To make the story even more bizarre, Sweeney denied he was drunk as some witnesses had said and he denied the pasta had hot fra diavolo sauce on it. The two people who had the food thrown at them, though, were adamant the sauce was hot and spicy and was, in fact, fra diavolo sauce. The incident occurred at an Oakville restaurant in 2015 when Sweeney, who was arguing with patron Michael Cosmos, threw the dish, of which the pasta and sauce struck both Cosmos and Koulmey.
Personal Injury Attorney Reprimanded for Punching Man in Face
It was supposed to be an innocent baseball game in which parents were watching their young sons take part in the national past-time at a Connecticut ball field. Instead, the grown-ups acted like children and ended up taking a dispute into the parking lot.
Weber, who owns The Law Office of R.J. Weber III, reportedly became incensed after a verbal altercation between his wife, Marlene Weber-Volpe, and John Migliaro Jr. following the game in which the families’ sons were teammates.
According to the grievance committee, Weber-Volpe made comments to Migliaro after the game that were critical of his son’s pitching. The comments came after their children’s team lost. The two men got into an altercation in the parking lot and the attorney reportedly punched Migliaro in the face. Weber was charged with breach of peace and ordered to take continuing legal education courses in ethics.
Attorney Rituals in Preparation for the Connecticut Supreme Court
Not every Connecticut attorney gets to appear before the state’s highest court, but many of those that do have interesting rituals they hope will give them an edge.
For Kelly Reardon of the New London-based The Reardon Law Firm, music is the trick to unwind.
Playing “Never Surrender” by Corey Hart, Reardon said, “gets me going. It gets me a in a fighting mood. I will play the song over and over and over again.”
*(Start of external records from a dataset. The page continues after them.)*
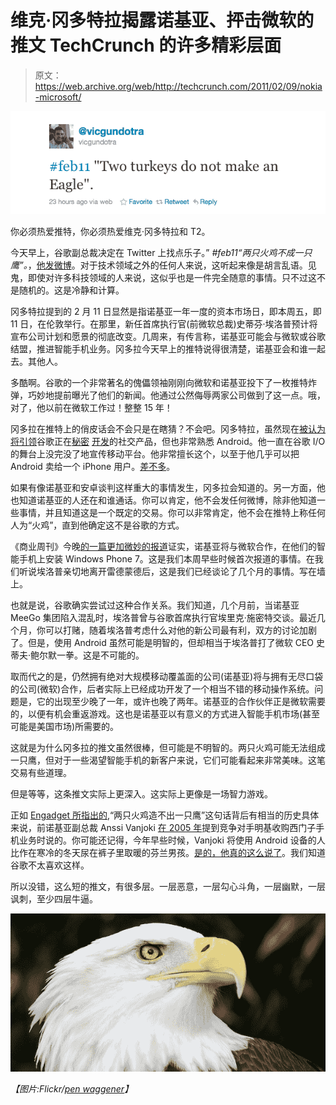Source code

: # 维克·冈多特拉揭露诺基亚、抨击微软的推文 TechCrunch 的许多精彩层面

> 原文：<https://web.archive.org/web/http://techcrunch.com/2011/02/09/nokia-microsoft/>

![](img/41db98d3a068ba51e956fcd5050e0490.png "vg")

你必须热爱推特，你必须热爱维克·冈多特拉和 T2。

今天早上，谷歌副总裁决定在 Twitter 上找点乐子。” *#feb11“两只火鸡不成一只鹰”。*，[他发微博](https://web.archive.org/web/20230202235926/http://twitter.com/#!/vicgundotra/status/35182523650801664)。对于技术领域之外的任何人来说，这听起来像是胡言乱语。见鬼，即使对许多科技领域的人来说，这似乎也是一件完全随意的事情。只不过这不是随机的。这是冷静和计算。

冈多特拉提到的 2 月 11 日显然是指诺基亚一年一度的资本市场日，即本周五，即 11 日，在伦敦举行。在那里，新任首席执行官(前微软总裁)史蒂芬·埃洛普预计将宣布公司计划和愿景的彻底改变。几周来，有传言称，诺基亚可能会与微软或谷歌结盟，推进智能手机业务。冈多拉今天早上的推特说得很清楚，诺基亚会和谁一起去。其他人。

多酷啊。谷歌的一个非常著名的傀儡领袖刚刚向微软和诺基亚投下了一枚推特炸弹，巧妙地提前曝光了他们的新闻。他通过公然侮辱两家公司做到了这一点。哦，对了，他以前在微软工作过！整整 15 年！

冈多拉在推特上的俏皮话会不会只是在瞎猜？不会吧。冈多特拉，虽然现在[被认为将引领](https://web.archive.org/web/20230202235926/https://techcrunch.com/2010/08/04/war-patten-rommel-vic-gundotra-google-facebook/)谷歌正在[秘密](https://web.archive.org/web/20230202235926/https://techcrunch.com/2010/12/07/google-plus-one-pic/) [开发](https://web.archive.org/web/20230202235926/https://techcrunch.com/2010/12/02/google-plus-one-brin/)的社交产品，但也非常熟悉 Android。他一直在谷歌 I/O 的舞台上没完没了地宣传移动平台。他非常擅长这个，以至于他几乎可以把 Android 卖给一个 iPhone 用户。[差不多](https://web.archive.org/web/20230202235926/https://techcrunch.com/2010/12/31/nexus-s-iphone-review/)。

如果有像诺基亚和安卓谈判这样重大的事情发生，冈多拉会知道的。另一方面，他也知道诺基亚的人还在和谁通话。你可以肯定，他不会发任何微博，除非他知道一些事情，并且知道这是一个既定的交易。你可以非常肯定，他不会在推特上称任何人为“火鸡”，直到他确定这不是谷歌的方式。

《商业周刊》今晚[的一篇更加微妙的报道](https://web.archive.org/web/20230202235926/http://www.businessweek.com/news/2011-02-09/nokia-is-said-to-be-near-partnership-with-microsoft.html)证实，诺基亚将与微软合作，在他们的智能手机上安装 Windows Phone 7。这是我们本周早些时候首次报道的事情。在我们听说埃洛普亲切地离开雷德蒙德后，这是我们已经谈论了几个月的事情。写在墙上。

也就是说，谷歌确实尝试过这种合作关系。我们知道，几个月前，当诺基亚 MeeGo 集团陷入混乱时，埃洛普曾与谷歌首席执行官埃里克·施密特交谈。最近几个月，你可以打赌，随着埃洛普考虑什么对他的新公司最有利，双方的讨论加剧了。但是，使用 Android 虽然可能是明智的，但却相当于埃洛普打了微软 CEO 史蒂夫·鲍尔默一拳。这是不可能的。

取而代之的是，仍然拥有绝对大规模移动覆盖面的公司(诺基亚)将与拥有无尽口袋的公司(微软)合作，后者实际上已经成功开发了一个相当不错的移动操作系统。问题是，它的出现至少晚了一年，或许也晚了两年。诺基亚的合作伙伴正是微软需要的，以便有机会重返游戏。这也是诺基亚以有意义的方式进入智能手机市场(甚至可能是美国市场)所需要的。

这就是为什么冈多拉的推文虽然很棒，但可能是不明智的。两只火鸡可能无法组成一只鹰，但对于一些渴望智能手机的新客户来说，它们可能看起来非常美味。这笔交易有些道理。

但是等等，这条推文实际上更深入。这实际上更像是一场智力游戏。

正如 [Engadget 所指出的](https://web.archive.org/web/20230202235926/http://www.engadget.com/2011/02/09/googles-vic-gundotra-on-nokia-two-turkeys-do-not-make-an-eagl/),“两只火鸡造不出一只鹰”这句话背后有相当的历史具体来说，前诺基亚副总裁 Anssi Vanjoki [在 2005 年](https://web.archive.org/web/20230202235926/http://www.digitimes.com/news/a20050615A6027.html)提到竞争对手明基收购西门子手机业务时说的。你可能还记得，今年早些时候，Vanjoki 将使用 Android 设备的人比作在寒冷的冬天尿在裤子里取暖的芬兰男孩。[是的，他真的这么说了](https://web.archive.org/web/20230202235926/https://techcrunch.com/2010/09/23/android-nokia-pee-pants/)。我们知道谷歌不太喜欢这样。

所以没错，这么短的推文，有很多层。一层恶意，一层勾心斗角，一层幽默，一层讽刺，至少四层牛逼。

![](img/8cafc0c7fccbc8cff4d11436fd942239.png "eag")

*【图片:Flickr/[pen waggener](https://web.archive.org/web/20230202235926/http://www.flickr.com/photos/epw/348448681/)】*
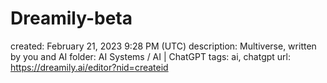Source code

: # Dreamily-beta

created: February 21, 2023 9:28 PM (UTC)
description: Multiverse, written by you and AI
folder: AI Systems / AI | ChatGPT
tags: ai, chatgpt
url: https://dreamily.ai/editor?nid=createid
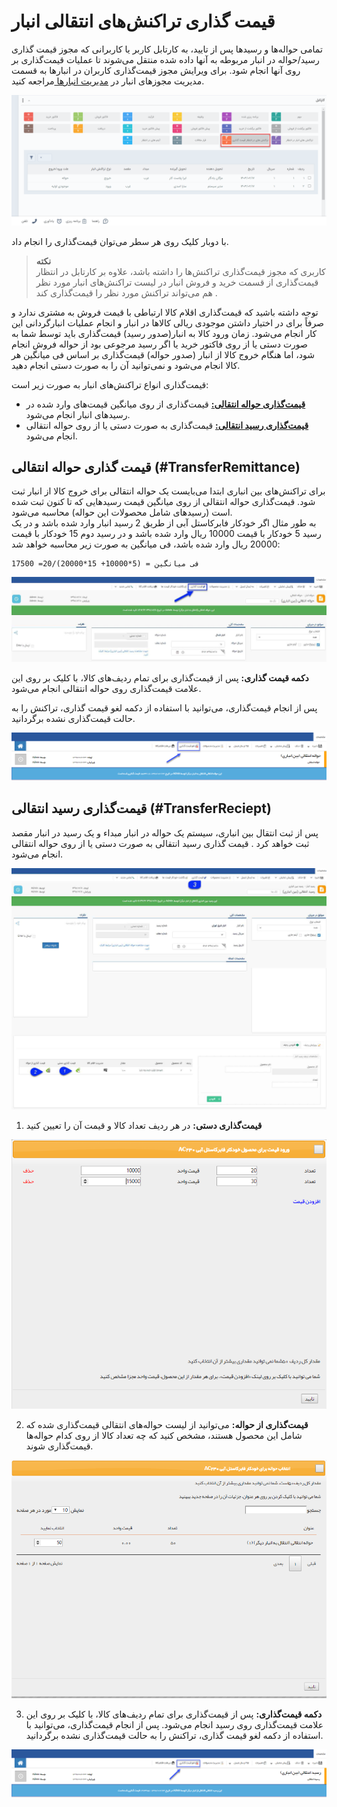 # قیمت گذاری تراکنش‌های انتقالی انبار
تمامی حواله‌ها و رسیدها پس از تایید، به کارتابل کاربر یا کاربرانی که مجوز قیمت گذاری رسید/حواله در انبار مربوطه به آنها داده شده منتقل می‌شوند تا عملیات قیمت‌گذاری بر روی آنها انجام شود. برای ویرایش مجوز قیمت‌گذاری کاربران در انبارها به قسمت مدیریت مجوزهای انبار در [مدیریت انبارها ](https://github.com/1stco/PayamGostarDocs/blob/master/Help/Settings/Warehouse-management/Warehouse-management.md)مراجعه کنید.

![کارتابل در انتظار قیمت‌گذاری انبار](./Images/Pricingcartable_2.8.3.png)

با دوبار کلیک روی هر سطر می‌توان قیمت‌گذاری را انجام داد.

> **نکته**<br>
کاربری که مجوز قیمت‌گذاری تراکنش‌ها را داشته باشد، علاوه بر کارتابل در انتظار قیمت‌گذاری از قسمت خرید و فروش انبار در لیست تراکنش‌های انبار مورد نظر هم می‌تواند تراکنش مورد نظر را قیمت‌گذاری کند .

 توجه داشته باشید که قیمت‌گذاری اقلام کالا ارتباطی با قیمت فروش به مشتری ندارد و صرفاً برای در اختیار داشتن موجودی ریالی کالاها در انبار و انجام عملیات انبارگردانی این کار انجام می‌شود. زمان ورود کالا به انبار(صدور رسید) قیمت‌گذاری باید توسط شما به صورت دستی یا از روی فاکتور خرید یا اگر رسید مرجوعی بود از حواله فروش انجام شود، اما هنگام خروج کالا از انبار (صدور حواله) قیمت‌گذاری بر اساس فی میانگین هر کالا انجام می‌شود و نمی‌توانید آن را به صورت دستی انجام دهید.

قیمت‌گذاری‌ انواع تراکنش‌های انبار به صورت زیر است:

- [**قیمت‌گذاری حواله انتقالی:**](#TransferRemittance)  قیمت‌گذاری از روی میانگین قیمت‌های وارد شده در رسیدهای انبار انجام می‌شود.
- [**قیمت‌گذاری رسید انتقالی:**](#TransferReciept) قیمت‌گذاری به صورت دستی یا از روی حواله انتقالی انجام می‌شود.

## قیمت گذاری حواله انتقالی (#TransferRemittance)
برای تراکنش‌های بین انباری ابتدا می‌بایست یک حواله انتقالی برای خروج کالا از انبار ثبت شود.
 قیمت‌گذاری حواله انتقالی از روی میانگین قیمت رسیدهایی که تا کنون ثبت شده است (رسیدهای شامل محصولات این حواله) محاسبه می‌شود.<br>
به طور مثال اگر خودکار فابرکاستل آبی از طریق 2 رسید انبار وارد شده باشد و در یک رسید 5 خودکار با قیمت 10000 ریال وارد شده باشد و در رسید دوم 15 خودکار با قیمت 20000 ریال وارد شده باشد، فی میانگین به صورت زیر محاسبه خواهد شد:

	فی میانگین = (5*10000+ 15*20000)/20= 17500 

![دکمه قیمت‌گذاری](./Images/transfer-warehouse-reciept.jpg)

**دکمه قیمت گذاری:** پس از قیمت‌گذاری برای تمام ردیف‌های کالا، با کلیک بر روی این علامت قیمت‌گذاری روی حواله انتقالی انجام می‌شود.

پس از انجام قیمت‌گذاری، می‌توانید با استفاده از دکمه لغو قیمت گذاری، تراکنش را به حالت قیمت‌گذاری نشده برگردانید.

![دکمه لغو قیمت‌گذاری](./Images/TransferReciept2.png)

## قیمت‌گذاری رسید انتقالی (#TransferReciept)
پس از ثبت انتقال بین انباری، سیستم یک حواله در انبار مبداء و یک رسید در انبار مقصد ثبت خواهد کرد .
قیمت گذاری رسید انتقالی به صورت دستی یا از روی حواله انتقالی انجام می‌شود.

![قیمت‌گذاری رسید انتقالی](./Images/TransferBetweenWarehouses1.jpg)

1. **قیمت‌گذاری دستی:** در هر ردیف تعداد کالا و قیمت آن را تعیین کنید

![قیمت‌گذاری دستی رسید انتقالی](./Images/TransferReciept3.png)

2. **قیمت‌گذاری از حواله:** می‌توانید از لیست حواله‌های انتقالی قیمت‌گذاری شده که شامل این محصول هستند، مشخص کنید که چه تعداد کالا از روی کدام حواله‌ها قیمت‌گذاری شوند.

![قیمت‌گذاری از حواله رسید انتقالی](./Images/TransferReciept-manual-pricing.png)

3. **دکمه قیمت‌گذاری:** پس از قیمت‌گذاری برای تمام ردیف‌های کالا، با کلیک بر روی این علامت قیمت‌گذاری روی رسید انجام می‌شود.
 پس از انجام قیمت‌گذاری، می‌توانید با استفاده از دکمه لغو قیمت گذاری، تراکنش را به حالت قیمت‌گذاری نشده برگردانید.

![دکمه قیمت گذاری در رسید انتقالی](./Images/TransferReciept-pricing.png)
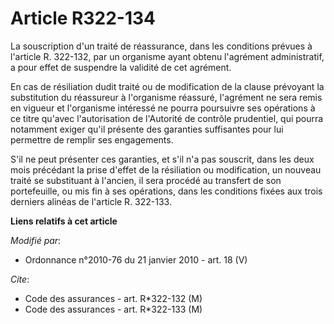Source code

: # Article R322-134

La souscription d'un traité de réassurance, dans les conditions prévues à l'article R. 322-132, par un organisme ayant obtenu
l'agrément administratif, a pour effet de suspendre la validité de cet agrément.

En cas de résiliation dudit traité ou de modification de la clause prévoyant la substitution du réassureur à l'organisme
réassuré, l'agrément ne sera remis en vigueur et l'organisme intéressé ne pourra poursuivre ses opérations à ce titre qu'avec
l'autorisation de l'Autorité de contrôle prudentiel, qui pourra notamment exiger qu'il présente des garanties suffisantes
pour lui permettre de remplir ses engagements.

S'il ne peut présenter ces garanties, et s'il n'a pas souscrit, dans les deux mois précédant la prise d'effet de la
résiliation ou modification, un nouveau traité se substituant à l'ancien, il sera procédé au transfert de son portefeuille,
ou mis fin à ses opérations, dans les conditions fixées aux trois derniers alinéas de l'article R. 322-133.

**Liens relatifs à cet article**

_Modifié par_:

  - Ordonnance n°2010-76 du 21 janvier 2010 - art. 18 (V)

_Cite_:

  - Code des assurances - art. R*322-132 (M)
  - Code des assurances - art. R*322-133 (M)
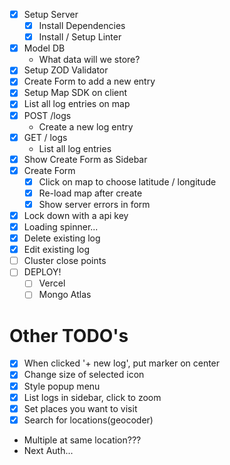 - [x] Setup Server
  - [x] Install Dependencies
  - [x] Install / Setup Linter
- [x] Model DB
  - What data will we store?
- [x] Setup ZOD Validator
- [x] Create Form to add a new entry
- [x] Setup Map SDK on client
- [x] List all log entries on map
- [x] POST /logs
  - Create a new log entry
- [x] GET / logs
  - List all log entries
- [x] Show Create Form as Sidebar
- [x] Create Form
  - [x] Click on map to choose latitude / longitude
  - [x] Re-load map after create
  - [x] Show server errors in form
- [x] Lock down with a api key
- [x] Loading spinner...
- [x] Delete existing log
- [x] Edit existing log
- [ ] Cluster close points
- [ ] DEPLOY!
  - [ ] Vercel
  - [ ] Mongo Atlas

# Other TODO's

- [x] When clicked '+ new log', put marker on center
- [x] Change size of selected icon
- [x] Style popup menu
- [x] List logs in sidebar, click to zoom
- [x] Set places you want to visit
- [x] Search for locations(geocoder)
- Multiple at same location???
- Next Auth...

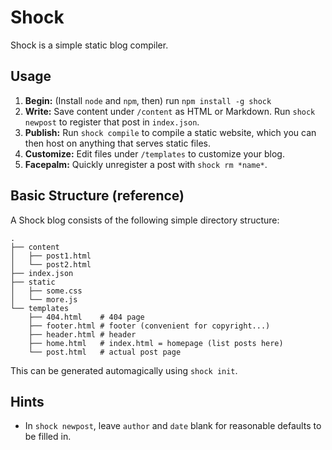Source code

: Shock
=====

Shock is a simple static blog compiler.

Usage
-----

1. **Begin:** (Install `node` and `npm`, then) run `npm install -g shock`
2. **Write:** Save content under `/content` as HTML or Markdown. Run `shock newpost` to register that post in `index.json`.
3. **Publish:** Run `shock compile` to compile a static website, which you can then host on anything that serves static files.
4. **Customize:** Edit files under `/templates` to customize your blog.
5. **Facepalm:** Quickly unregister a post with `shock rm *name*`.

Basic Structure (reference)
---------------------------

A Shock blog consists of the following simple directory structure:

    .
    ├── content
    │   ├── post1.html
    │   └── post2.html
    ├── index.json
    ├── static
    │   ├── some.css
    │   └── more.js
    └── templates
        ├── 404.html    # 404 page
        ├── footer.html # footer (convenient for copyright...)
        ├── header.html # header
        ├── home.html   # index.html = homepage (list posts here)
        └── post.html   # actual post page

This can be generated automagically using `shock init`.

Hints
-----
- In `shock newpost`, leave `author` and `date` blank for reasonable defaults to be filled in.
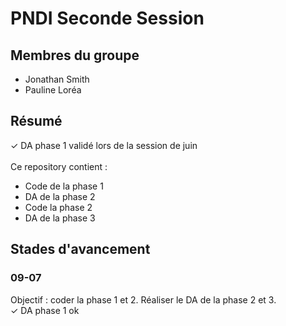 # PNDI Seconde Session

## Membres du groupe 
- Jonathan Smith 
- Pauline Loréa

## Résumé
✓ DA phase 1 validé lors de la session de juin</br>
</br>
Ce repository contient : 
<ul>
<li>Code de la phase 1</li>
<li>DA de la phase 2</li>
<li>Code la phase 2</li>
<li>DA de la phase 3</li>
</ul>


## Stades d'avancement 
### 09-07
Objectif : coder la phase 1 et 2. Réaliser le DA de la phase 2 et 3.</br>
✓ DA phase 1 ok 
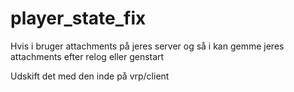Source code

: # player_state_fix
Hvis i bruger attachments på jeres server og så i kan gemme jeres attachments efter relog eller genstart

Udskift det med den inde på vrp/client
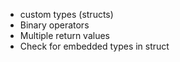  * custom types (structs)
 * Binary operators
 * Multiple return values
 * Check for embedded types in struct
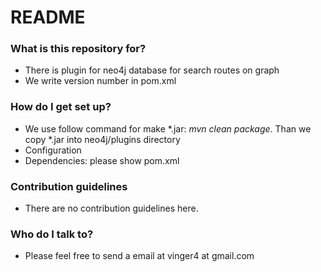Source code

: # README #

### What is this repository for? ###

* There is plugin for neo4j database for search routes on graph
* We write version number in pom.xml

### How do I get set up? ###

* We use follow command for make *.jar: *mvn clean package*. Than we copy *.jar into neo4j/plugins directory
* Configuration
* Dependencies: please show pom.xml

### Contribution guidelines ###

* There are no contribution guidelines here.

### Who do I talk to? ###

* Please feel free to send a email at vinger4 at gmail.com
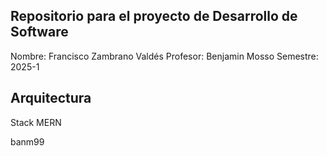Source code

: ## Repositorio para el proyecto de Desarrollo de Software
Nombre: Francisco Zambrano Valdés
Profesor: Benjamin Mosso
Semestre: 2025-1

## Arquitectura
Stack MERN

banm99
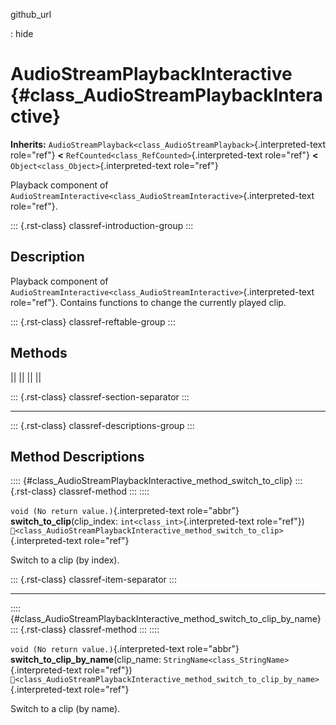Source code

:github_url

:   hide

# AudioStreamPlaybackInteractive {#class_AudioStreamPlaybackInteractive}

**Inherits:**
`AudioStreamPlayback<class_AudioStreamPlayback>`{.interpreted-text
role="ref"} **\<** `RefCounted<class_RefCounted>`{.interpreted-text
role="ref"} **\<** `Object<class_Object>`{.interpreted-text role="ref"}

Playback component of
`AudioStreamInteractive<class_AudioStreamInteractive>`{.interpreted-text
role="ref"}.

::: {.rst-class}
classref-introduction-group
:::

## Description

Playback component of
`AudioStreamInteractive<class_AudioStreamInteractive>`{.interpreted-text
role="ref"}. Contains functions to change the currently played clip.

::: {.rst-class}
classref-reftable-group
:::

## Methods

||
||
||
||

::: {.rst-class}
classref-section-separator
:::

------------------------------------------------------------------------

::: {.rst-class}
classref-descriptions-group
:::

## Method Descriptions

:::: {#class_AudioStreamPlaybackInteractive_method_switch_to_clip}
::: {.rst-class}
classref-method
:::
::::

`void (No return value.)`{.interpreted-text role="abbr"}
**switch_to_clip**(clip_index: `int<class_int>`{.interpreted-text
role="ref"})
`🔗<class_AudioStreamPlaybackInteractive_method_switch_to_clip>`{.interpreted-text
role="ref"}

Switch to a clip (by index).

::: {.rst-class}
classref-item-separator
:::

------------------------------------------------------------------------

:::: {#class_AudioStreamPlaybackInteractive_method_switch_to_clip_by_name}
::: {.rst-class}
classref-method
:::
::::

`void (No return value.)`{.interpreted-text role="abbr"}
**switch_to_clip_by_name**(clip_name:
`StringName<class_StringName>`{.interpreted-text role="ref"})
`🔗<class_AudioStreamPlaybackInteractive_method_switch_to_clip_by_name>`{.interpreted-text
role="ref"}

Switch to a clip (by name).
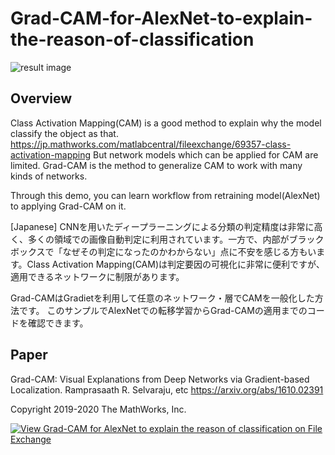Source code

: # Grad-CAM-for-AlexNet-to-explain-the-reason-of-classification

![result image](https://jp.mathworks.com/matlabcentral/mlc-downloads/downloads/f45c673d-1cd7-4047-9f1a-7cad68c22b72/7e70e809-9956-4d1f-b49d-349bb61b10e5/images/screenshot.JPG)


## Overview
Class Activation Mapping(CAM) is a good method to explain why the model classify the object as that.
https://jp.mathworks.com/matlabcentral/fileexchange/69357-class-activation-mapping
But network models which can be applied for CAM are limited.
Grad-CAM is the method to generalize CAM to work with many kinds of networks.

Through this demo, you can learn workflow from retraining model(AlexNet) to applying Grad-CAM on it.

[Japanese]
CNNを用いたディープラーニングによる分類の判定精度は非常に高く、多くの領域での画像自動判定に利用されています。一方で、内部がブラックボックスで「なぜその判定になったのかわからない」点に不安を感じる方もいます。Class Activation Mapping(CAM)は判定要因の可視化に非常に便利ですが、適用できるネットワークに制限があります。

Grad-CAMはGradietを利用して任意のネットワーク・層でCAMを一般化した方法です。
このサンプルでAlexNetでの転移学習からGrad-CAMの適用までのコードを確認できます。


## Paper
Grad-CAM: Visual Explanations from Deep Networks via Gradient-based Localization.
Ramprasaath R. Selvaraju, etc
https://arxiv.org/abs/1610.02391


Copyright 2019-2020 The MathWorks, Inc. 

[![View Grad-CAM for AlexNet to explain the reason of classification on File Exchange](https://www.mathworks.com/matlabcentral/images/matlab-file-exchange.svg)](https://jp.mathworks.com/matlabcentral/fileexchange/72850-grad-cam-for-alexnet-to-explain-the-reason-of-classification)
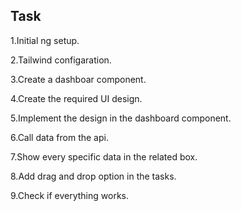 ## Task

1.Initial ng setup.

2.Tailwind configaration.

3.Create a dashboar component.

4.Create the required UI design.

5.Implement the design in the dashboard component.

6.Call data from the api.

7.Show every specific data in the related box.

8.Add drag and drop option in the tasks.

9.Check if everything works.

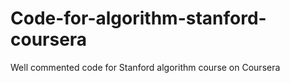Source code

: # Code-for-algorithm-stanford-coursera
Well commented code for Stanford algorithm course on Coursera
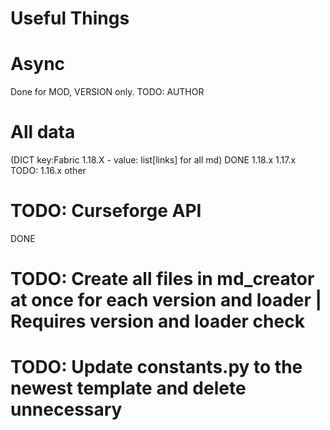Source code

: # Useful Things

# Async
Done for MOD, VERSION only.
TODO: AUTHOR
# All data 
(DICT key:Fabric 1.18.X - value: list[links] for all md)
DONE 1.18.x 1.17.x 
TODO: 1.16.x other
# TODO: Curseforge API
DONE

# TODO: Create all files in md_creator at once for each version and loader | Requires version and loader check
# TODO: Update constants.py to the newest template and delete unnecessary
Staying in Hartford’s Goodwin Hotel the night before is a ritual that Michael Cacace of Stamford’s Cacace, Tusch & Santagata continues to stand firm on and it’s paid off. He has appeared before the Connecticut Supreme Court seven times and won six of the cases.
Food plays a big role for Wesley Horton of Hartford’s Horton, Dowd, Bartschi & Levesque and Proloy Das of Murtha Cullina. Horton, who has appeared before the high court a staggering 130 times since 1973, said “a good meal [the night prior] is a must.” Das, though, said fish is the answer. He’s appeared before the state Supreme Court on numerous occasions and said fish is the meal each night before appearing. “My father always described fish as brain food growing up,” he said.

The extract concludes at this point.